The task:
Check each line of the data for the string "RewriteCond". Report how many have it, and give nothing else.

#####

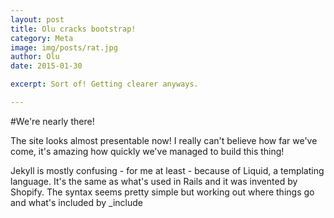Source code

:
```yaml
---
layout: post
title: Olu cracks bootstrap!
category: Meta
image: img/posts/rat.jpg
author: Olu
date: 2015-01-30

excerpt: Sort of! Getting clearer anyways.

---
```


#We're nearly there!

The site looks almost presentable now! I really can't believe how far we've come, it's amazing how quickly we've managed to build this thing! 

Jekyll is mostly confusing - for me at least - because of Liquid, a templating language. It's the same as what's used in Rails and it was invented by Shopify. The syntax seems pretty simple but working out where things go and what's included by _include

#####

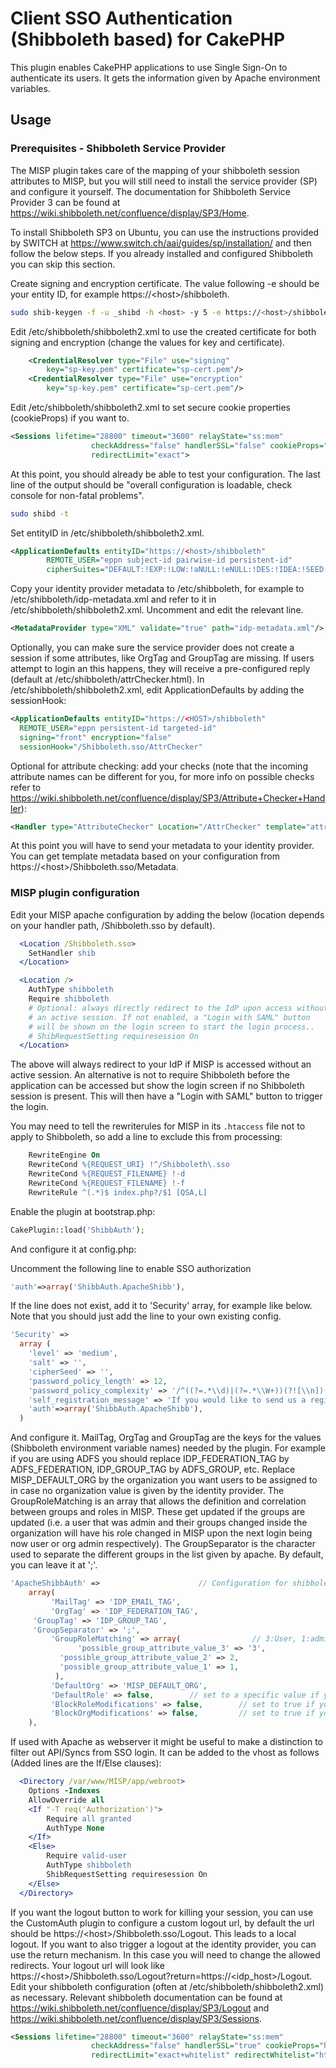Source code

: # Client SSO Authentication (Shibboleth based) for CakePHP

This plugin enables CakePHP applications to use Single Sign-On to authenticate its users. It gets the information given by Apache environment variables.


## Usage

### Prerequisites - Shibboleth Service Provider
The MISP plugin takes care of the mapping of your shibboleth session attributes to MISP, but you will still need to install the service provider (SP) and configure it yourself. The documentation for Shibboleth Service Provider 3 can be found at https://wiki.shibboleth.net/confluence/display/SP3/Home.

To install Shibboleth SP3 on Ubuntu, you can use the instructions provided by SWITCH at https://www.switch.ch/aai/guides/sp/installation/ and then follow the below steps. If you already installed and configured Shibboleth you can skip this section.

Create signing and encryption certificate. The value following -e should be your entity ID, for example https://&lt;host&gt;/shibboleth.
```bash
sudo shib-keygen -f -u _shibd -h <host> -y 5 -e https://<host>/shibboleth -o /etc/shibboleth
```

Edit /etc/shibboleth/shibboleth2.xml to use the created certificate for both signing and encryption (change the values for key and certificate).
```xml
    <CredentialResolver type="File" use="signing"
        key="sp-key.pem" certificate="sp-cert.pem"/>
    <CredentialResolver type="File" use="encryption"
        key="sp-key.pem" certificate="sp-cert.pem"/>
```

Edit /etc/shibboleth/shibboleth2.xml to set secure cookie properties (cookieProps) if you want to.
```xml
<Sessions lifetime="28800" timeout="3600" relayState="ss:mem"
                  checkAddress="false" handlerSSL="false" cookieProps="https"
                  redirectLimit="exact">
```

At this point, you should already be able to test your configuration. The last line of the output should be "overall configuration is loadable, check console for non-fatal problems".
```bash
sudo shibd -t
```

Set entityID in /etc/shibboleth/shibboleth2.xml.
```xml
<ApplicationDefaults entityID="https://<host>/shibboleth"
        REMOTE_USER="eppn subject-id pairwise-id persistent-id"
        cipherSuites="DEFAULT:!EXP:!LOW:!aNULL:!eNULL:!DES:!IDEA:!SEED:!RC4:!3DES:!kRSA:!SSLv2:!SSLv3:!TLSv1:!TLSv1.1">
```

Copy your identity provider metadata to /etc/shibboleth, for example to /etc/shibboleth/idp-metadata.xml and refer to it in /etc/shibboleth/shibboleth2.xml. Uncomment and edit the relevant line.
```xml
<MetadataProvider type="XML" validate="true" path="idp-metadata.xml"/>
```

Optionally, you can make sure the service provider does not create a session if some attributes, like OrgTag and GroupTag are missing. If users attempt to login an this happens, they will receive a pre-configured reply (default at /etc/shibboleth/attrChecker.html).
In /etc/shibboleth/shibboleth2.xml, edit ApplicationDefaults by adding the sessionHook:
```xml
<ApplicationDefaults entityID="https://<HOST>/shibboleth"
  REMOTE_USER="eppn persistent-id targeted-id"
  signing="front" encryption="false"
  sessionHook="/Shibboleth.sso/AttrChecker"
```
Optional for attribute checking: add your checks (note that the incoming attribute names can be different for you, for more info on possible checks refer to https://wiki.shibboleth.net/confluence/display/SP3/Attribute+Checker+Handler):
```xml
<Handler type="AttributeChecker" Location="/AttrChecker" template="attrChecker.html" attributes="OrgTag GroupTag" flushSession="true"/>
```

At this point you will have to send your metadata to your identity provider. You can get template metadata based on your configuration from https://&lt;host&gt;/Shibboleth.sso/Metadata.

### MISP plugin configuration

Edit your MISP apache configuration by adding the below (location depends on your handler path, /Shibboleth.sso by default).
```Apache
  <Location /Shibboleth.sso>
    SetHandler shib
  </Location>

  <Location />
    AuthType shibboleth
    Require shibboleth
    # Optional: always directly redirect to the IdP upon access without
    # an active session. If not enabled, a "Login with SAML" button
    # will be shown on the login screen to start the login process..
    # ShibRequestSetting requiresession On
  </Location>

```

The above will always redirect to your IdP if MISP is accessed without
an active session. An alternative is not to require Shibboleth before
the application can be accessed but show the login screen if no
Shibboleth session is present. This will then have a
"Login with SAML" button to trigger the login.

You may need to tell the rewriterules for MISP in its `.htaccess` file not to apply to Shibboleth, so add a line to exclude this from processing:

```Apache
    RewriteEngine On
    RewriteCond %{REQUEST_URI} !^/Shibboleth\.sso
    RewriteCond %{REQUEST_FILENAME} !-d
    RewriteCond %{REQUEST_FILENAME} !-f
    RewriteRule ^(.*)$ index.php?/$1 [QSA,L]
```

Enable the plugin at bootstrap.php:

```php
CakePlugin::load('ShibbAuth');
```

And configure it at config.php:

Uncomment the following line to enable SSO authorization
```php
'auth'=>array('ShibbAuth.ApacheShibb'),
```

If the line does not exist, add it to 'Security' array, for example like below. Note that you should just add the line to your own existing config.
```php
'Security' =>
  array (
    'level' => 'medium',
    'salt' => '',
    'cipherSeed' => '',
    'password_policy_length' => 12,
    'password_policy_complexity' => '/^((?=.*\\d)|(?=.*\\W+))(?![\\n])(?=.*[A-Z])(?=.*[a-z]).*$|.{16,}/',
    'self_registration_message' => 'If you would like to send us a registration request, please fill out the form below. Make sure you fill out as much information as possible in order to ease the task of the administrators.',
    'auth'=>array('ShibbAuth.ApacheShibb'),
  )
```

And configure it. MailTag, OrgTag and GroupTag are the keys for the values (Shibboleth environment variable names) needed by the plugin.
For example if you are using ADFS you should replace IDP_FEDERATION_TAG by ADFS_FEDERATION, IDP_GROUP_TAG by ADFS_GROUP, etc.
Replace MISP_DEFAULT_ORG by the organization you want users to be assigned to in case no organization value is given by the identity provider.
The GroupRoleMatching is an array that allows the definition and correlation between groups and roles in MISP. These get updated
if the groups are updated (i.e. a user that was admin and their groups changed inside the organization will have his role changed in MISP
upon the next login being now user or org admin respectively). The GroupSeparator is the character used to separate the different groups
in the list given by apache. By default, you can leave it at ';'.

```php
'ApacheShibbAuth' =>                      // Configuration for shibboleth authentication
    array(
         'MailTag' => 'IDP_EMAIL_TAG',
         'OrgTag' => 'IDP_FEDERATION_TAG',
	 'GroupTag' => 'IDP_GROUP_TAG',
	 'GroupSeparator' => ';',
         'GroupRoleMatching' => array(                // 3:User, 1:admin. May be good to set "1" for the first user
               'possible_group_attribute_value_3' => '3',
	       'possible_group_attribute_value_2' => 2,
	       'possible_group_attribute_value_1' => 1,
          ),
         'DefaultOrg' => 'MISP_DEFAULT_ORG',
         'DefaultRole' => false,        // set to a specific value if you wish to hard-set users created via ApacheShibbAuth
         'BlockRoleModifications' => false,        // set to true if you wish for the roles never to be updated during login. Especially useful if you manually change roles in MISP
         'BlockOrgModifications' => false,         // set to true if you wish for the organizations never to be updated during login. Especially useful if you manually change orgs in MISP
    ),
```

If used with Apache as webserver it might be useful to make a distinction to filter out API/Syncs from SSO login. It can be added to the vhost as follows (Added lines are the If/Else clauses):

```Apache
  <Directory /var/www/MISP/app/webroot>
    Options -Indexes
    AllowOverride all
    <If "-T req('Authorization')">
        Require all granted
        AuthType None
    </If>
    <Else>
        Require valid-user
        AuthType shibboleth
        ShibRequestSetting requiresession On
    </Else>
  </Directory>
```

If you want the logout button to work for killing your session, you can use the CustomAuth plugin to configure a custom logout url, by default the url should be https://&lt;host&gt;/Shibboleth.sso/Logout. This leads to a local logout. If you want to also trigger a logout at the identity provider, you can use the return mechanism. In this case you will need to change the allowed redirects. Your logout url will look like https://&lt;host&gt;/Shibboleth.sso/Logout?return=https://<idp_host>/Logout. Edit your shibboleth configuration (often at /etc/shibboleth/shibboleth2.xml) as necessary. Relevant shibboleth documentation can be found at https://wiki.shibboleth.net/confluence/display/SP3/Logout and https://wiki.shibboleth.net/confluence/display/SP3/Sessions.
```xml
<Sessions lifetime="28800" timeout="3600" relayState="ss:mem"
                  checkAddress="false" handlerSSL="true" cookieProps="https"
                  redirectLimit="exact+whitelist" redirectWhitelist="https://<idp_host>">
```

#####

Completed task:
3